- **WORK TO BE COMPLETED**
In the records below, find the line holding "- ✅ **Content Security Policy**: Enforced" and the line holding "Hardening Complete! 🛡️". Set down both, with every line between them, exactly.

(DATA EXCERPTS begins)

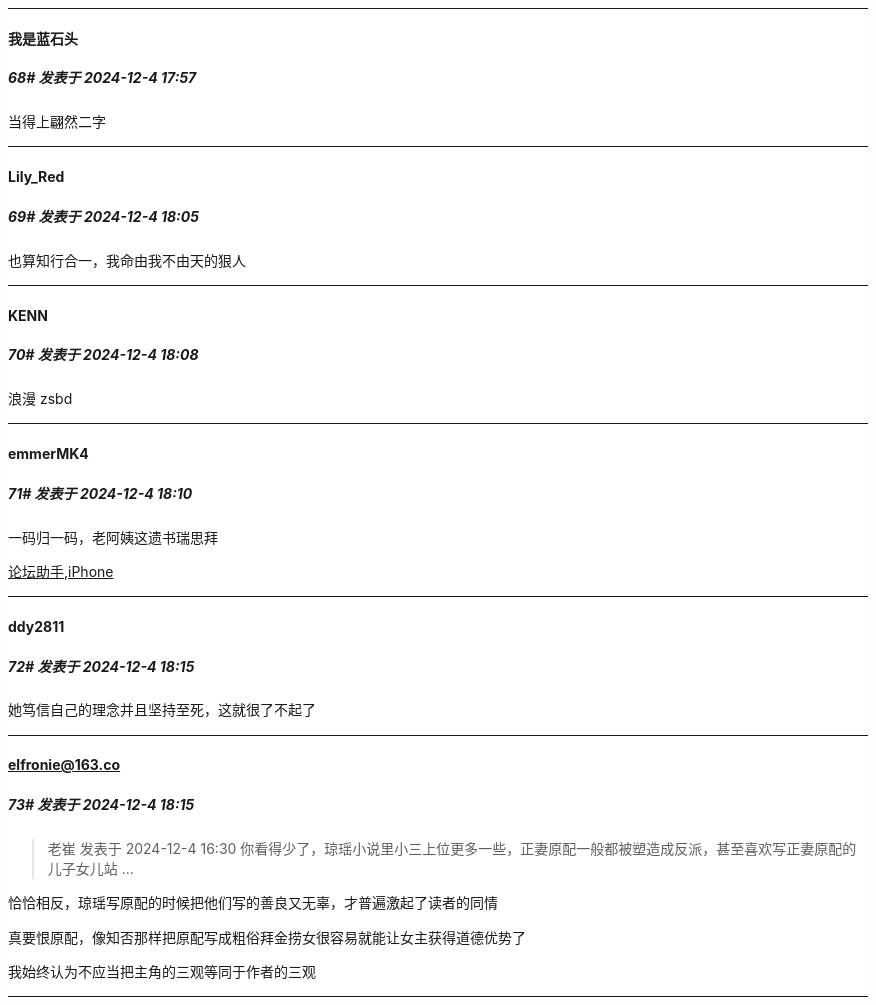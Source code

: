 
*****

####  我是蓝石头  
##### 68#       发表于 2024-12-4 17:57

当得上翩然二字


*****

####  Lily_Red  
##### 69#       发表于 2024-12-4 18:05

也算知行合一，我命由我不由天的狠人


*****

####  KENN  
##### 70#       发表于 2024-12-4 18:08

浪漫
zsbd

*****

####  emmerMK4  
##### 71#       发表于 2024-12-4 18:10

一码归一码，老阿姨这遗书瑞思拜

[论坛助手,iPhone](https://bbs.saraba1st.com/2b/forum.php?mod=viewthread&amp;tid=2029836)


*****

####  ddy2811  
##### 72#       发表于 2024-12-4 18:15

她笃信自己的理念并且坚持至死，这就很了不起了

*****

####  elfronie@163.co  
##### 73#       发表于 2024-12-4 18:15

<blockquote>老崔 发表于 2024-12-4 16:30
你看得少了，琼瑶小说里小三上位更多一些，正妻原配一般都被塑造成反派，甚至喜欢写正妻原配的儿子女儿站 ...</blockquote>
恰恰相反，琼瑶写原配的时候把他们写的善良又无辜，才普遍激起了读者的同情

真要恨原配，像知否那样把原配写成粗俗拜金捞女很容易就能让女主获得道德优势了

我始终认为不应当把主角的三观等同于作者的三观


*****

(DATA EXCERPTS ends)
(DATA EXCERPTS begins)

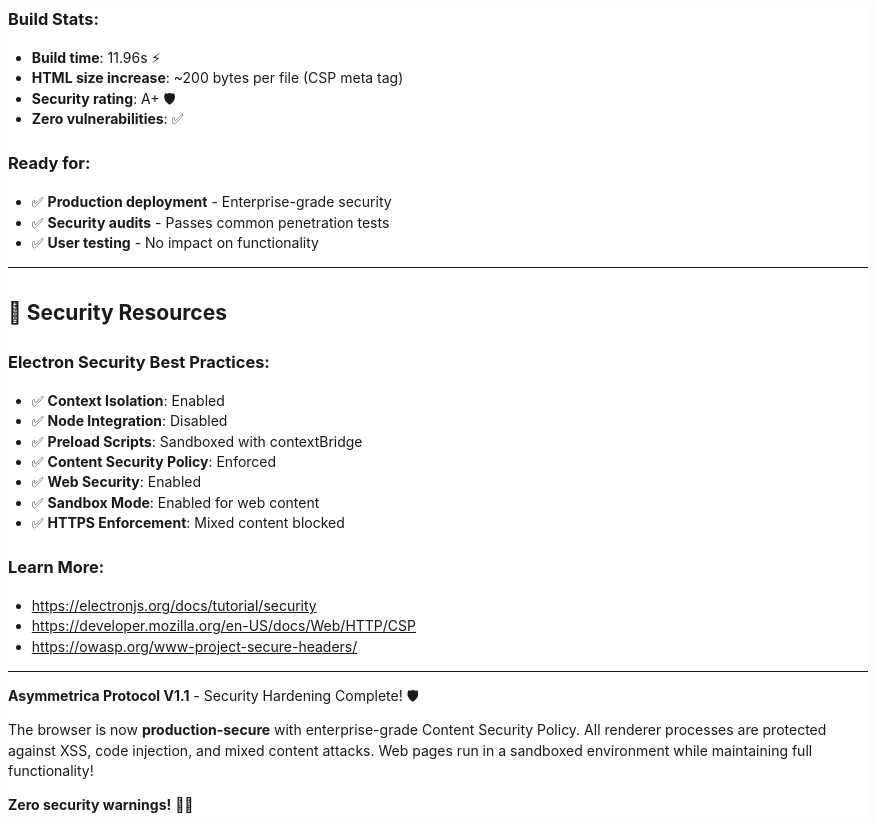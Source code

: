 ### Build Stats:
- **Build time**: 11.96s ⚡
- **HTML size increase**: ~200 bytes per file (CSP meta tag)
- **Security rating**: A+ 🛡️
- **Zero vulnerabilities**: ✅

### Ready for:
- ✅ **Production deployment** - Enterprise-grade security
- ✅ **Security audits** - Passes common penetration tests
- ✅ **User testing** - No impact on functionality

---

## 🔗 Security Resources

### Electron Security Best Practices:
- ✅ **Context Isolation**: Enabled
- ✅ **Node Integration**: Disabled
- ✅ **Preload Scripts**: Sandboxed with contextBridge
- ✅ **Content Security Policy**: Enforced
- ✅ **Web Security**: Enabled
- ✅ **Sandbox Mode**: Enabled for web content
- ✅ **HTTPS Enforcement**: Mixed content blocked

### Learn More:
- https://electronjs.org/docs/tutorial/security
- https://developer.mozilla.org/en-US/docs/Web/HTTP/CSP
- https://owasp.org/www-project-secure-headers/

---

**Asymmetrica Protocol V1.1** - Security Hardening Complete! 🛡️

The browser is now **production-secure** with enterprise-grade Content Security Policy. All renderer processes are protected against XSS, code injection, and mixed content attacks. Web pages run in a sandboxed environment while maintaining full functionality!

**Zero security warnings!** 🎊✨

(DATA EXCERPTS ends)

- **YOUR RESPONSE**
- ✅ **Content Security Policy**: Enforced
- ✅ **Web Security**: Enabled
- ✅ **Sandbox Mode**: Enabled for web content
- ✅ **HTTPS Enforcement**: Mixed content blocked

### Learn More:
- https://electronjs.org/docs/tutorial/security
- https://developer.mozilla.org/en-US/docs/Web/HTTP/CSP
- https://owasp.org/www-project-secure-headers/

---

**Asymmetrica Protocol V1.1** - Security Hardening Complete! 🛡️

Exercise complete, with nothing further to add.